**Task item**
If a line below contains the string "total", copy it out.

Records from a data source
::::

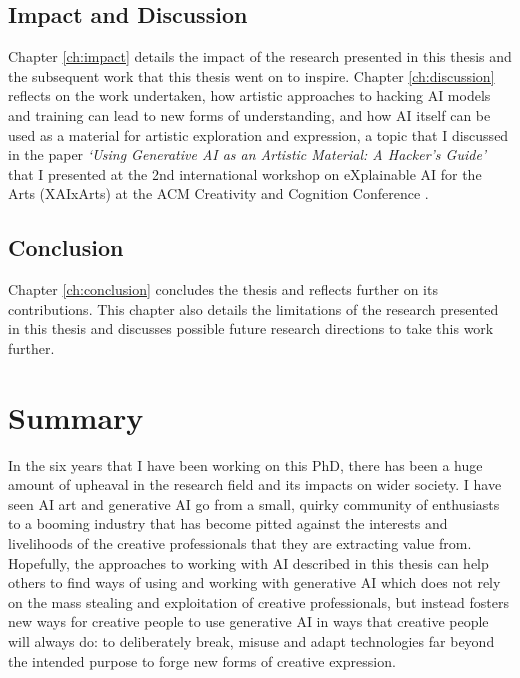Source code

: \subsection{Impact and Discussion}

Chapter \ref{ch:impact} details the impact of the research presented in this thesis and the subsequent work that this thesis went on to inspire. Chapter \ref{ch:discussion} reflects on the work undertaken, how artistic approaches to hacking AI models and training can lead to new forms of understanding, and how AI itself can be used as a material for artistic exploration and expression, a topic that I discussed in the paper \textit{`Using Generative AI as an Artistic Material: A Hacker's Guide'} that I presented at the 2nd international workshop on eXplainable AI for the Arts (XAIxArts) at the ACM Creativity and Cognition Conference \citep{broad2024using}.

\subsection{Conclusion}

Chapter \ref{ch:conclusion} concludes the thesis and reflects further on its contributions.
This chapter also details the limitations of the research presented in this thesis and discusses possible future research directions to take this work further.

\section{Summary}

In the six years that I have been working on this PhD, there has been a huge amount of upheaval in the research field and its impacts on wider society. 
I have seen AI art and generative AI go from a small, quirky community of enthusiasts to a booming industry that has become pitted against the interests and livelihoods of the creative professionals that they are extracting value from.
Hopefully, the approaches to working with AI described in this thesis can help others to find ways of using and working with generative AI which does not rely on the mass stealing and exploitation of creative professionals, but instead fosters new ways for creative people to use generative AI in ways that creative people will always do: to deliberately break, misuse and adapt technologies far beyond the intended purpose to forge new forms of creative expression.
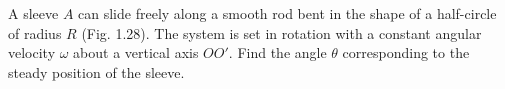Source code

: \item A sleeve \( A \) can slide freely along a smooth rod bent in the shape of a half-circle of radius \( R \) (Fig. 1.28). The system is set in rotation with a constant angular velocity \( \omega \) about a vertical axis \( OO' \). Find the angle \( \theta \) corresponding to the steady position of the sleeve.
    \begin{center}
    \end{center}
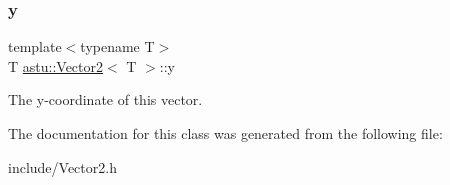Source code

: \subsubsection{\texorpdfstring{y}{y}}
{\footnotesize\ttfamily template$<$typename T$>$ \\
T \hyperlink{classastu_1_1Vector2}{astu\+::\+Vector2}$<$ T $>$\+::y}

The y-\/coordinate of this vector. 

The documentation for this class was generated from the following file\+:\begin{DoxyCompactItemize}
\item 
include/Vector2.\+h\end{DoxyCompactItemize}
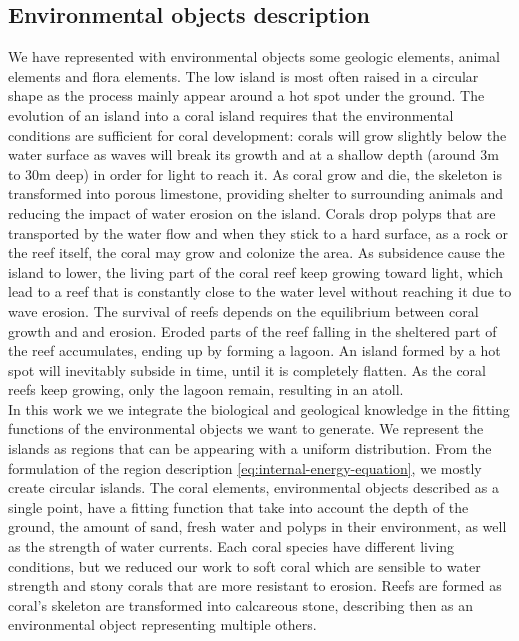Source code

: \subsection{Environmental objects description}
\label{EnvironmentObjects-sec:represented-objects}
We have represented with environmental objects some geologic elements, animal elements and flora elements. The low island is most often raised in a circular shape as the process mainly appear around a hot spot under the ground. The evolution of an island into a coral island requires that the environmental conditions are sufficient for coral development: corals will grow slightly below the water surface as waves will break its growth and at a shallow depth (around 3m to 30m deep) in order for light to reach it. As coral grow and die, the skeleton is transformed into porous limestone, providing shelter to surrounding animals and reducing the impact of water erosion on the island. Corals drop polyps that are transported by the water flow and when they stick to a hard surface, as a rock or the reef itself, the coral may grow and colonize the area. As subsidence cause the island to lower, the living part of the coral reef keep growing toward light, which lead to a reef that is constantly close to the water level without reaching it due to wave erosion. The survival of reefs depends on the equilibrium between coral growth and and erosion. Eroded parts of the reef falling in the sheltered part of the reef accumulates, ending up by forming a lagoon. An island formed by a hot spot will inevitably subside in time, until it is completely flatten. As the coral reefs keep growing, only the lagoon remain, resulting in an atoll. \\
In this work we we integrate the biological and geological knowledge in the fitting functions of the environmental objects we want to generate. We represent the islands as regions that can be appearing with a uniform distribution. From the formulation of the region description \eqref{eq:internal-energy-equation}, we mostly create circular islands. The coral elements, environmental objects described as a single point, have a fitting function that take into account the depth of the ground, the amount of sand, fresh water and polyps in their environment, as well as the strength of water currents. Each coral species have different living conditions, but we reduced our work to soft coral which are sensible to water strength and stony corals that are more resistant to erosion. Reefs are formed as coral's skeleton are transformed into calcareous stone, describing then as an environmental object representing multiple others. 

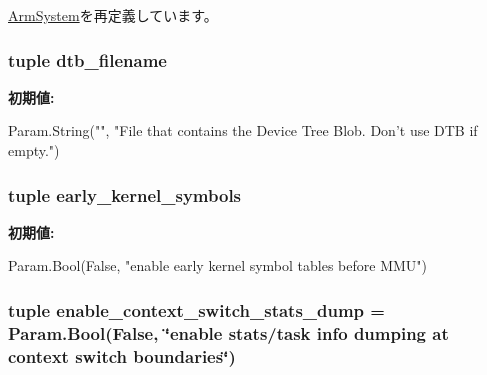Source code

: \hyperlink{classArmSystem_1_1ArmSystem_a17da7064bc5c518791f0c891eff05fda}{ArmSystem}を再定義しています。\hypertarget{classArmSystem_1_1LinuxArmSystem_ab0f96c7f19a38e7fa5b4806fed0078ac}{
\subsubsection[{dtb\_\-filename}]{\setlength{\rightskip}{0pt plus 5cm}tuple dtb\_\-filename}}
\label{classArmSystem_1_1LinuxArmSystem_ab0f96c7f19a38e7fa5b4806fed0078ac}
{\bfseries 初期値:}
\begin{DoxyCode}
Param.String("",
        "File that contains the Device Tree Blob. Don't use DTB if empty.")
\end{DoxyCode}
\hypertarget{classArmSystem_1_1LinuxArmSystem_ad2b37df25c6d2bb66de60dd18f5696b6}{
\subsubsection[{early\_\-kernel\_\-symbols}]{\setlength{\rightskip}{0pt plus 5cm}tuple early\_\-kernel\_\-symbols}}
\label{classArmSystem_1_1LinuxArmSystem_ad2b37df25c6d2bb66de60dd18f5696b6}
{\bfseries 初期値:}
\begin{DoxyCode}
Param.Bool(False,
        "enable early kernel symbol tables before MMU")
\end{DoxyCode}
\hypertarget{classArmSystem_1_1LinuxArmSystem_ac718c043f724948b038fc16de7f90860}{
\subsubsection[{enable\_\-context\_\-switch\_\-stats\_\-dump}]{\setlength{\rightskip}{0pt plus 5cm}tuple enable\_\-context\_\-switch\_\-stats\_\-dump = Param.Bool(False, \char`\"{}enable stats/task info dumping at context switch boundaries\char`\"{})}}
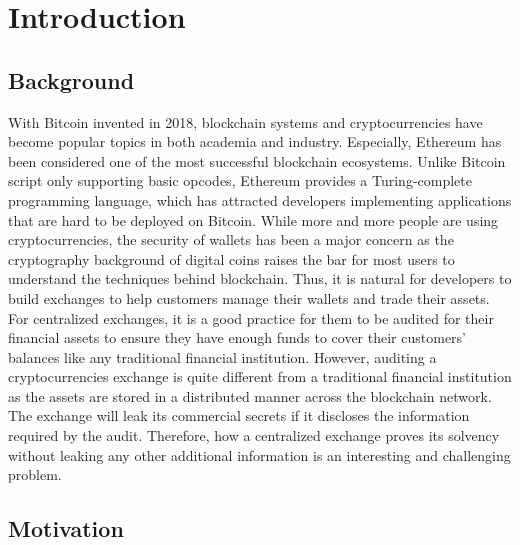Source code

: \chapter{Introduction}

\section{Background}

With Bitcoin invented in 2018, blockchain systems and cryptocurrencies have become popular topics in both academia and industry. Especially, Ethereum has been considered one of the most successful blockchain ecosystems. Unlike Bitcoin script only supporting basic opcodes, Ethereum provides a Turing-complete programming language, which has attracted developers implementing applications that are hard to be deployed on Bitcoin. While more and more people are using cryptocurrencies, the security of wallets has been a major concern as the cryptography background of digital coins raises the bar for most users to understand the techniques behind blockchain. Thus, it is natural for developers to build exchanges to help customers manage their wallets and trade their assets. For centralized exchanges, it is a good practice for them to be audited for their financial assets to ensure they have enough funds to cover their customers' balances like any traditional financial institution. However, auditing a cryptocurrencies exchange is quite different from a traditional financial institution as the assets are stored in a distributed manner across the blockchain network. The exchange will leak its commercial secrets if it discloses the information required by the audit. Therefore, how a centralized exchange proves its solvency without leaking any other additional information is an interesting and challenging problem.

\section{Motivation}


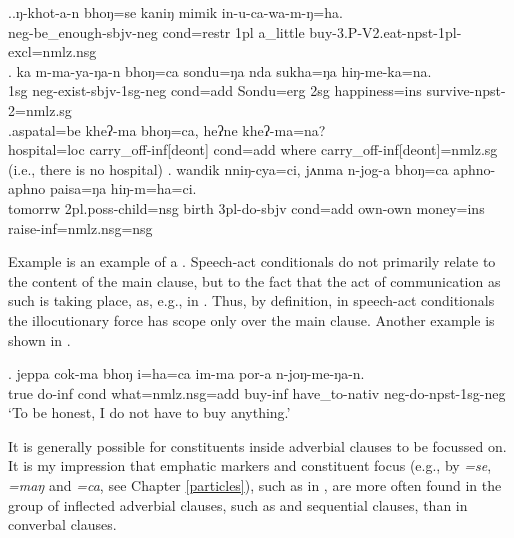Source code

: \ex.\ag.\label{ex-ngkhotan}ŋ-khot-a-n  bhoŋ=se          kaniŋ   mimik    in-u-ca-wa-m-ŋ=ha.\\
{\sc neg-}be\_enough{\sc [3sg]-sbjv-neg} {\sc cond=restr} {\sc 1pl} a\_little buy{\sc -3.P-V2.eat-npst-1pl-excl=nmlz.nsg}\\
 
\bg. ka  m-ma-ya-ŋa-n bhoŋ=ca  sondu=ŋa    nda sukha=ŋa   hiŋ-me-ka=na.\\
{\sc 1sg} {\sc neg-}exist{\sc -sbjv-1sg-neg} {\sc cond=add} Sondu{\sc =erg} {\sc 2sg} happiness{\sc =ins} survive{\sc -npst-2=nmlz.sg}\\
 
\bg.aspatal=be     kheʔ-ma    bhoŋ=ca,       heʔne kheʔ-ma=na?\\
hospital{\sc =loc} carry\_off{\sc -inf[deont]} {\sc cond=add} where carry\_off{\sc -inf[deont]=nmlz.sg} \\
 (i.e., there is no hospital) 
\bg. wandik nniŋ-cya=ci, jʌnma n-jog-a bhoŋ=ca   aphno-aphno paisa=ŋa hiŋ-m=ha=ci.\\
tomorrw {\sc 2pl.poss-}child{\sc =nsg} birth  {\sc 3pl-}do{\sc -sbjv} {\sc cond=add} own-own money{\sc =ins} raise{\sc -inf=nmlz.nsg=nsg}\\
 

Example \Last[c] is an example of a  \citep[267]{Thompsonetal2007_Adverbial}. Speech-act conditionals do not primarily relate to the content of the main clause, but to the fact that the act of communication as such is taking place, as, e.g., in . Thus, by definition, in  speech-act conditionals the illocutionary force has scope only over the main clause. Another example is shown in \Next. 

\exg.	jeppa cok-ma  bhoŋ  i=ha=ca  im-ma  por-a  n-joŋ-me-ŋa-n.\\
		true  do{\sc -inf} {\sc cond}  what={\sc nmlz.nsg=add} buy{\sc -inf} have\_to{\sc -nativ} {\sc neg-}do{\sc -npst-1sg-neg}\\
		‘To be honest, I do not have to buy anything.’		

It is generally possible for constituents inside adverbial clauses to be focussed on. It is my impression that emphatic markers and constituent focus (e.g., by \emph{=se}, \emph{=maŋ} and \emph{=ca}, see Chapter \ref{particles}), such as in \Next, are more often found in the group of inflected adverbial clauses, such as  and sequential clauses, than in converbal clauses.

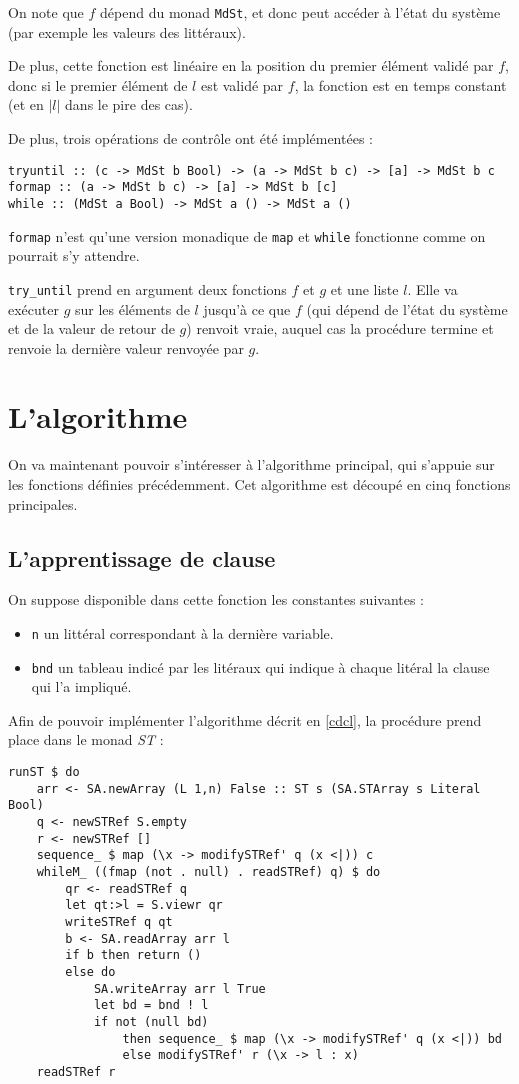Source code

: On note que $f$ dépend du monad \texttt{MdSt}, et donc peut accéder à l'état
du système (par exemple les valeurs des littéraux).

De plus, cette fonction est linéaire en la position du premier élément validé
par $f$, donc si le premier élément de $l$ est validé par $f$, la fonction est
en temps constant (et en $|l|$ dans le pire des cas).

De plus, trois opérations de contrôle ont été implémentées :
\begin{lstlisting}
tryuntil :: (c -> MdSt b Bool) -> (a -> MdSt b c) -> [a] -> MdSt b c
formap :: (a -> MdSt b c) -> [a] -> MdSt b [c]
while :: (MdSt a Bool) -> MdSt a () -> MdSt a ()
\end{lstlisting}

\texttt{formap} n'est qu'une version monadique de \texttt{map} et
\texttt{while} fonctionne comme on pourrait s'y attendre.

\texttt{try\_until} prend en argument deux fonctions $f$ et $g$ et une liste
$l$. Elle va exécuter $g$ sur les éléments de $l$ jusqu'à ce que $f$ (qui
dépend de l'état du système et de la valeur de retour de $g$) renvoit
vraie, auquel cas la procédure termine et renvoie la dernière valeur
renvoyée par $g$.

\section{L'algorithme}
On va maintenant pouvoir s'intéresser à l'algorithme principal, qui s'appuie
sur les fonctions définies précédemment. Cet algorithme est découpé en cinq
fonctions principales.

\subsection{L'apprentissage de clause}
On suppose disponible dans cette fonction les constantes suivantes :
\begin{itemize}
    \item \texttt{n} un littéral correspondant à la dernière variable.
    \item \texttt{bnd} un tableau indicé par les litéraux qui indique à chaque
        litéral la clause qui l'a impliqué.
\end{itemize}

Afin de pouvoir implémenter l'algorithme décrit en \ref{cdcl}, la procédure
prend place dans le monad \emph{ST} :
\begin{lstlisting}
runST $ do
    arr <- SA.newArray (L 1,n) False :: ST s (SA.STArray s Literal Bool)
    q <- newSTRef S.empty
    r <- newSTRef []
    sequence_ $ map (\x -> modifySTRef' q (x <|)) c
    whileM_ ((fmap (not . null) . readSTRef) q) $ do
        qr <- readSTRef q
        let qt:>l = S.viewr qr
        writeSTRef q qt
        b <- SA.readArray arr l
        if b then return ()
        else do
            SA.writeArray arr l True
            let bd = bnd ! l
            if not (null bd)
                then sequence_ $ map (\x -> modifySTRef' q (x <|)) bd
                else modifySTRef' r (\x -> l : x)
    readSTRef r
\end{lstlisting}

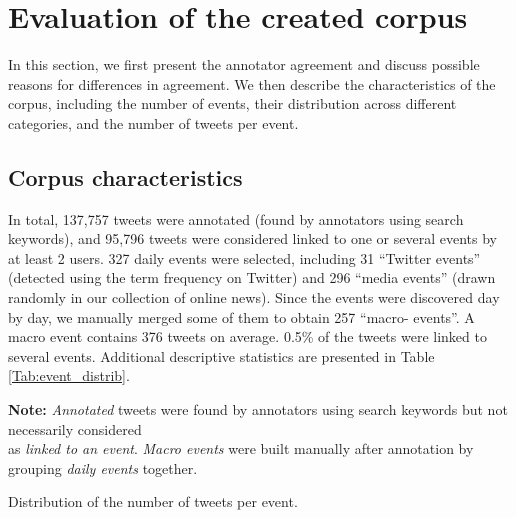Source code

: \section{Evaluation of the created corpus}
\label{Evaluation of the created corpus}

In this section, we first present the annotator agreement and discuss possible reasons for differences in agreement. We then describe  the characteristics of the corpus, including the number of events, their distribution across different categories, and the number of tweets per event. 


	\subsection{Corpus characteristics}
In total, 137,757 tweets were annotated (found by
annotators using search keywords), and 95,796 tweets
were considered linked to one or several events by at least 2 users. 327
daily events were selected, including 31 “Twitter events”
(detected using the term frequency on Twitter) and 296
“media events” (drawn randomly in our collection of
online news). Since the events were discovered day by day, we
manually merged some of them to obtain 257 “macro-
events”. A macro event contains 376 tweets on average. 0.5\%
of the tweets were linked to several events. Additional
descriptive statistics are presented in Table \ref{Tab:event_distrib}.

\begin{table}
\begin{center}
\makebox[\textwidth][c]{}
{\scriptsize \textbf{Note:} \textit{Annotated} tweets were found by annotators using search
keywords but not necessarily considered \\as \textit{linked to an event}. \textit{Macro events} were built manually after annotation by grouping \textit{daily events} together.}
\end{center}
\caption{Distribution of the number of tweets per event. \label{Tab:event_distrib}}
\end{table}



%
%

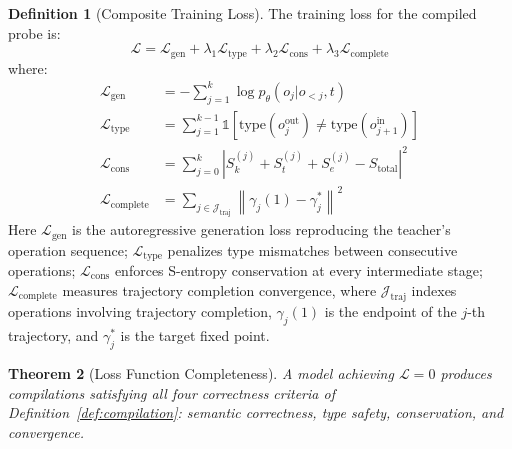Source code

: \documentclass[11pt,twocolumn,a4paper]{article}
\newtheorem{theorem}{Theorem}[section]
\theoremstyle{definition}
\newtheorem{definition}[theorem]{Definition}
\theoremstyle{remark}
\newcommand{\Sk}{S_k}
\newcommand{\St}{S_t}
\newcommand{\Se}{S_e}
\newcommand{\loss}{\mathcal{L}}
\newcommand{\params}{\theta}
\begin{document}
\begin{definition}[Composite Training Loss]
\label{def:composite_loss}
The training loss for the compiled probe is:
\begin{equation}
\loss = \loss_{\mathrm{gen}} + \lambda_1 \loss_{\mathrm{type}} + \lambda_2 \loss_{\mathrm{cons}} + \lambda_3 \loss_{\mathrm{complete}}
\end{equation}
where:
\begin{align}
\loss_{\mathrm{gen}} &= -\sum_{j=1}^{k} \log p_\params(o_j | o_{<j}, t) \label{eq:loss_gen} \\
\loss_{\mathrm{type}} &= \sum_{j=1}^{k-1} \mathbb{1}[\text{type}(o_j^{\text{out}}) \neq \text{type}(o_{j+1}^{\text{in}})] \label{eq:loss_type} \\
\loss_{\mathrm{cons}} &= \sum_{j=0}^{k} \left| \Sk^{(j)} + \St^{(j)} + \Se^{(j)} - S_{\mathrm{total}} \right|^2 \label{eq:loss_cons} \\
\loss_{\mathrm{complete}} &= \sum_{j \in \mathcal{J}_{\text{traj}}} \left\| \gamma_j(1) - \gamma_j^* \right\|^2 \label{eq:loss_complete}
\end{align}
Here $\loss_{\mathrm{gen}}$ is the autoregressive generation loss reproducing the teacher's operation sequence; $\loss_{\mathrm{type}}$ penalizes type mismatches between consecutive operations; $\loss_{\mathrm{cons}}$ enforces S-entropy conservation at every intermediate stage; $\loss_{\mathrm{complete}}$ measures trajectory completion convergence, where $\mathcal{J}_{\text{traj}}$ indexes operations involving trajectory completion, $\gamma_j(1)$ is the endpoint of the $j$-th trajectory, and $\gamma_j^*$ is the target fixed point.
\end{definition}

\begin{theorem}[Loss Function Completeness]
\label{thm:loss_completeness}
A model achieving $\loss = 0$ produces compilations satisfying all four correctness criteria of Definition~\ref{def:compilation}: semantic correctness, type safety, conservation, and convergence.
\end{theorem}
\end{document}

::::

**Task answer**
In total, 137,757 tweets were annotated (found by
\loss_{\mathrm{cons}} &= \sum_{j=0}^{k} \left| \Sk^{(j)} + \St^{(j)} + \Se^{(j)} - S_{\mathrm{total}} \right|^2 \label{eq:loss_cons} \\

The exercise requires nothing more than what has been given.